The part that really sticks out to me is the $800 payment once people meet herd immunity, because I would assume that would cause others to say, “Get your shots, man. I want to get paid.” And hopefully that would mean they are sharing peer-reviewed, current science with their peers touting the safety and efficacy of the COVID vaccines.
Paying people to do things tends to work, and we definitely all need to get vaccinated. But sadly, the numbers are not adding up. According to the good doctor Anthony Fauci, as quoted in Newsweek, “around 70 to 85 percent of Americans will need to be vaccinated against COVID-19 to see a ‘dramatic decrease’ in cases and reach herd immunity… That 70 to 85 percent level of vaccination equates to around 230 million to 279 million of the total U.S. population of 328,239,523 people.”
The pinch is, just like my local acquaintance mentioned above, 30% of Americans say they either will not get vaccinated, or probably won’t get vaccinated. Of course, their reasons are varied — everything from people who are against vaccinations in general, to people who are unsure of the new vaccines’ safety.
If you look at the hard reality above, getting everyone on board with vaccinations is probably going to take a serious public health campaign, mandatory vaccinations, or incentives. Just to be clear, states do have the right to mandate vaccinations. According to a recent NPR article on the subject, “Legal precedent establishing the rights of states to mandate vaccination has been in place since 1905. In a case involving smallpox vaccinations, the Supreme Court ruled that states had the authority to mandate vaccinations under their police powers to protect public health and safety.”
But dang people, let’s really think about that. Many states have had a hard enough time mandating something as simple as wearing a mask in public. I can only imagine how hard it would be to mandate vaccinations, and the conspiracy theories that would rise up in the dark part of the internet in the wake of such an endeavor. Not to mention, potentially violent uprisings like we recently saw at our nation’s Capitol.

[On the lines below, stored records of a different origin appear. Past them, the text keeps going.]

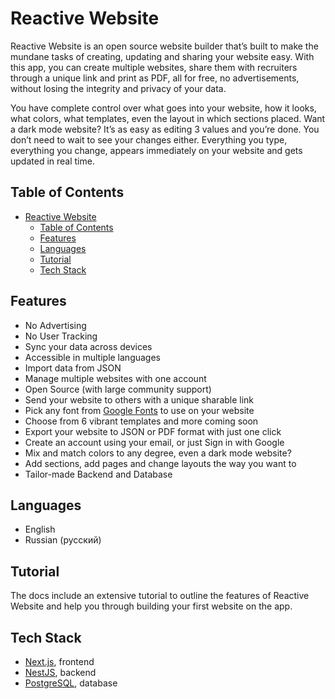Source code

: # Reactive Website

Reactive Website is an open source website builder that’s built to make the mundane tasks of creating, updating and sharing your website easy. With this app, you can create multiple websites, share them with recruiters through a unique link and print as PDF, all for free, no advertisements, without losing the integrity and privacy of your data.

You have complete control over what goes into your website, how it looks, what colors, what templates, even the layout in which sections placed. Want a dark mode website? It’s as easy as editing 3 values and you’re done. You don’t need to wait to see your changes either. Everything you type, everything you change, appears immediately on your website and gets updated in real time.

## Table of Contents

- [Reactive Website](#reactive-website)
  - [Table of Contents](#table-of-contents)
  - [Features](#features)
  - [Languages](#languages)
  - [Tutorial](#tutorial)
  - [Tech Stack](#tech-stack)

## Features

- No Advertising
- No User Tracking
- Sync your data across devices
- Accessible in multiple languages
- Import data from JSON
- Manage multiple websites with one account
- Open Source (with large community support)
- Send your website to others with a unique sharable link
- Pick any font from [Google Fonts](https://fonts.google.com/) to use on your website
- Choose from 6 vibrant templates and more coming soon
- Export your website to JSON or PDF format with just one click
- Create an account using your email, or just Sign in with Google
- Mix and match colors to any degree, even a dark mode website?
- Add sections, add pages and change layouts the way you want to
- Tailor-made Backend and Database

## Languages

- English
- Russian (русский)


## Tutorial

The docs include an extensive tutorial to outline the features of Reactive Website and help you through building your first website on the app.

## Tech Stack

- [Next.js](https://nextjs.org/), frontend
- [NestJS](https://nestjs.com/), backend
- [PostgreSQL](https://www.postgresql.org/), database


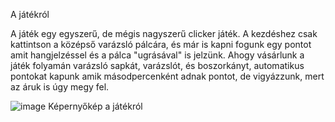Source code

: A játékról

A játék egy egyszerű, de mégis nagyszerű clicker játék.
A kezdéshez csak kattintson a középső varázsló pálcára, és már is kapni fogunk egy pontot amit hangjelzéssel és a pálca "ugrásával" is jelzünk.
Ahogy vásárlunk a játék folyamán varázsló sapkát, varázslót, és boszorkányt, automatikus pontokat kapunk amik másodpercenként adnak pontot, de vigyázzunk, mert az áruk is úgy megy fel.


![image](https://github.com/user-attachments/assets/d16ec65e-6144-4bf3-aac8-d411d1607186)
Képernyőkép a játékról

But if we could use a carrot instead of a stick, and give people an enticing incentive to get vaccinated, this all might go a lot smoother. I could sure use an extra thousand bucks.

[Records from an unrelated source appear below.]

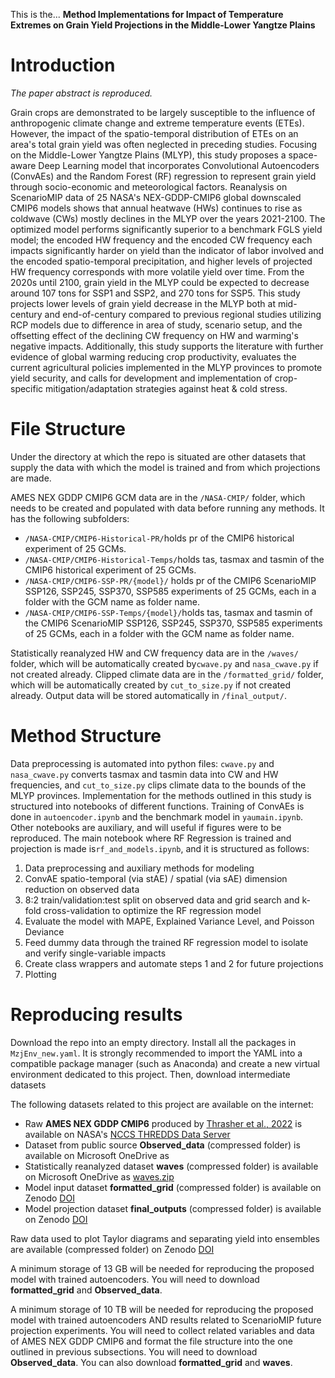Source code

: This is the... **Method Implementations for Impact of Temperature Extremes on Grain Yield Projections in the Middle-Lower Yangtze Plains**

# Introduction

*The paper abstract is reproduced.*

   Grain crops are demonstrated to be largely susceptible to the influence of anthropogenic climate change and extreme temperature events (ETEs). However, the impact of the spatio-temporal distribution of ETEs on an area's total grain yield was often neglected in preceding studies. Focusing on the Middle-Lower Yangtze Plains (MLYP), this study proposes a space-aware Deep Learning model that incorporates Convolutional Autoencoders (ConvAEs) and the Random Forest (RF) regression to represent grain yield through socio-economic and meteorological factors. Reanalysis on ScenarioMIP data of 25 NASA's NEX-GDDP-CMIP6 global downscaled CMIP6 models shows that annual heatwave (HWs) continues to rise as coldwave (CWs) mostly declines in the MLYP over the years 2021-2100. The optimized model performs significantly superior to a benchmark FGLS yield model; the encoded HW frequency and the encoded CW frequency each impacts significantly harder on yield than the indicator of labor involved and the encoded spatio-temporal precipitation, and higher levels of projected HW frequency corresponds with more volatile yield over time. From the 2020s until 2100, grain yield in the MLYP could be expected to decrease around 107 tons for SSP1 and SSP2, and 270 tons for SSP5. This study projects lower levels of grain yield decrease in the MLYP both at mid-century and end-of-century compared to previous regional studies utilizing RCP models due to difference in area of study, scenario setup, and the offsetting effect of the declining CW frequency on HW and warming's negative impacts. Additionally, this study supports the literature with further evidence of global warming reducing crop productivity, evaluates the current agricultural policies implemented in the MLYP provinces to promote yield security, and calls for development and implementation of crop-specific mitigation/adaptation strategies against heat \& cold stress.

# File Structure

Under the directory at which the repo is situated are other datasets that supply the data with which the model is trained and from which projections are made. 

AMES NEX GDDP CMIP6 GCM data are in the `/NASA-CMIP/` folder, which needs to be created and populated with data before running any methods. It has the following subfolders:

- `/NASA-CMIP/CMIP6-Historical-PR/`holds pr of the CMIP6 historical experiment of 25 GCMs.
- `/NASA-CMIP/CMIP6-Historical-Temps/`holds tas, tasmax and tasmin of the CMIP6 historical experiment of 25 GCMs.
- `/NASA-CMIP/CMIP6-SSP-PR/{model}/` holds pr of the CMIP6 ScenarioMIP SSP126, SSP245, SSP370, SSP585 experiments of 25 GCMs, each in a folder with the GCM name as folder name.
- `/NASA-CMIP/CMIP6-SSP-Temps/{model}/`holds tas, tasmax and tasmin of the CMIP6 ScenarioMIP SSP126, SSP245, SSP370, SSP585 experiments of 25 GCMs, each in a folder with the GCM name as folder name.

Statistically reanalyzed HW and CW frequency data are in the `/waves/` folder, which will be automatically created by`cwave.py` and `nasa_cwave.py` if not created already. Clipped climate data are in the `/formatted_grid/` folder,  which will be automatically created by `cut_to_size.py` if not created already. Output data will be stored automatically in `/final_output/`.

# Method Structure

Data preprocessing is automated into python files: `cwave.py` and `nasa_cwave.py` converts tasmax and tasmin data into CW and HW frequencies, and `cut_to_size.py` clips climate data to the bounds of the MLYP provinces. Implementation for the methods outlined in this study is structured into notebooks of different functions. Training of ConvAEs is done in `autoencoder.ipynb` and the benchmark model in `yaumain.ipynb`. Other notebooks are auxiliary, and will useful if figures were to be reproduced. The main notebook where RF Regression is trained and projection is made is`rf_and_models.ipynb`, and it is structured as follows:

1. Data preprocessing and auxiliary methods for modeling
2. ConvAE spatio-temporal (via stAE) / spatial (via sAE) dimension reduction on observed data
3. 8:2 train/validation:test split on observed data and grid search and k-fold cross-validation to optimize the RF regression model
4. Evaluate the model with MAPE, Explained Variance Level, and Poisson Deviance
5. Feed dummy data through the trained RF regression model to isolate and verify single-variable impacts
6. Create class wrappers and automate steps 1 and 2 for future projections
7. Plotting

# Reproducing results

Download the repo into an empty directory. Install all the packages in `MzjEnv_new.yaml`. It is strongly recommended to import the YAML into a compatible package manager (such as Anaconda) and create a new virtual environment dedicated to this project. Then, download intermediate datasets 

The following datasets related to this project are available on the internet:

- Raw **AMES NEX GDDP CMIP6** produced by [Thrasher et al., 2022](https://www.nature.com/articles/s41597-022-01393-4) is available on NASA's [NCCS THREDDS Data Server](https://ds.nccs.nasa.gov/thredds/catalog/AMES/NEX/GDDP-CMIP6/catalog.html)
- Dataset from public source **Observed_data** (compressed folder) is available on Microsoft OneDrive as
- Statistically reanalyzed dataset **waves** (compressed folder) is available on Microsoft OneDrive as [waves.zip](https://bssgj-my.sharepoint.com/:u:/g/personal/michael_mu13973-binj_basischina_com/EdjJqEPY27dAlpgWm9at0AsBGfoy3cxeMx9fjZGs1CRW6w?e=f46eGX)
- Model input dataset **formatted_grid** (compressed folder) is available on Zenodo [DOI](https://doi.org/10.5281/zenodo.10924805)
- Model projection dataset **final_outputs** (compressed folder) is available on Zenodo [DOI](https://doi.org/10.5281/zenodo.10924805)

Raw data used to plot Taylor diagrams and separating yield into ensembles are available (compressed folder) on Zenodo [DOI](https://doi.org/10.5281/zenodo.10924805)

A minimum storage of 13 GB will be needed for reproducing the proposed model with trained autoencoders. You will need to download **formatted_grid** and **Observed_data**.

A minimum storage of 10 TB will be needed for reproducing the proposed model with trained autoencoders AND results related to ScenarioMIP future projection experiments. You will need to collect related variables and data of AMES NEX GDDP CMIP6 and format the file structure into the one outlined in previous subsections. You will need to download **Observed_data**. You can also download **formatted_grid** and **waves**.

There is a downside to paying people to vaccinate, of course. Cynthia Cryder, an associate professor of marketing at Washington University’s Olin Business School, had this to say to NPR about the downsides of a vaccine payment: “Payments may indeed encourage some people to get the vaccine. But it may also deter people from getting the vaccine. Because payments signal that the vaccine is risky.” No system is perfect, and these points are valid and worth considering.
And I know what you are thinking: how much would something like this cost? According to Robert Litan, the architect of the idea, “between $250 billion and $300 billion.” His argument for the large sticker price is this: “It would be a drop in the bucket compared to the economic harm if the pandemic persists.” He views this, more or less, as the price of having a divided country where people do not trust science.

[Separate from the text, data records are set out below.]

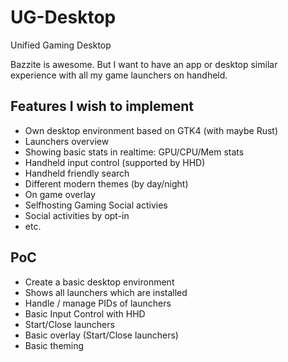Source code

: # UG-Desktop
Unified Gaming Desktop

Bazzite is awesome. But I want to have an app or desktop similar experience with all my game launchers on handheld.

## Features I wish to implement

* Own desktop environment based on GTK4 (with maybe Rust)
* Launchers overview
* Showing basic stats in realtime: GPU/CPU/Mem stats
* Handheld input control (supported by HHD)
* Handheld friendly search
* Different modern themes (by day/night)
* On game overlay
* Selfhosting Gaming Social activies
* Social activities by opt-in
* etc.

## PoC

* Create a basic desktop environment
* Shows all launchers which are installed
* Handle / manage PIDs of launchers
* Basic Input Control with HHD
* Start/Close launchers
* Basic overlay (Start/Close launchers)
* Basic theming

Now of course, you should get the vaccine because you care about the common good, and health of the people around you. But unfortunately, that’s not how America works right now, and well… that’s just sad, and a topic for another article. And no, there is no bill currently on the table to start an incentive program for vaccinations.
But after looking at the numbers, I think it’s a great idea — and we shouldn’t be surprised if we hear more on the subject in the coming months.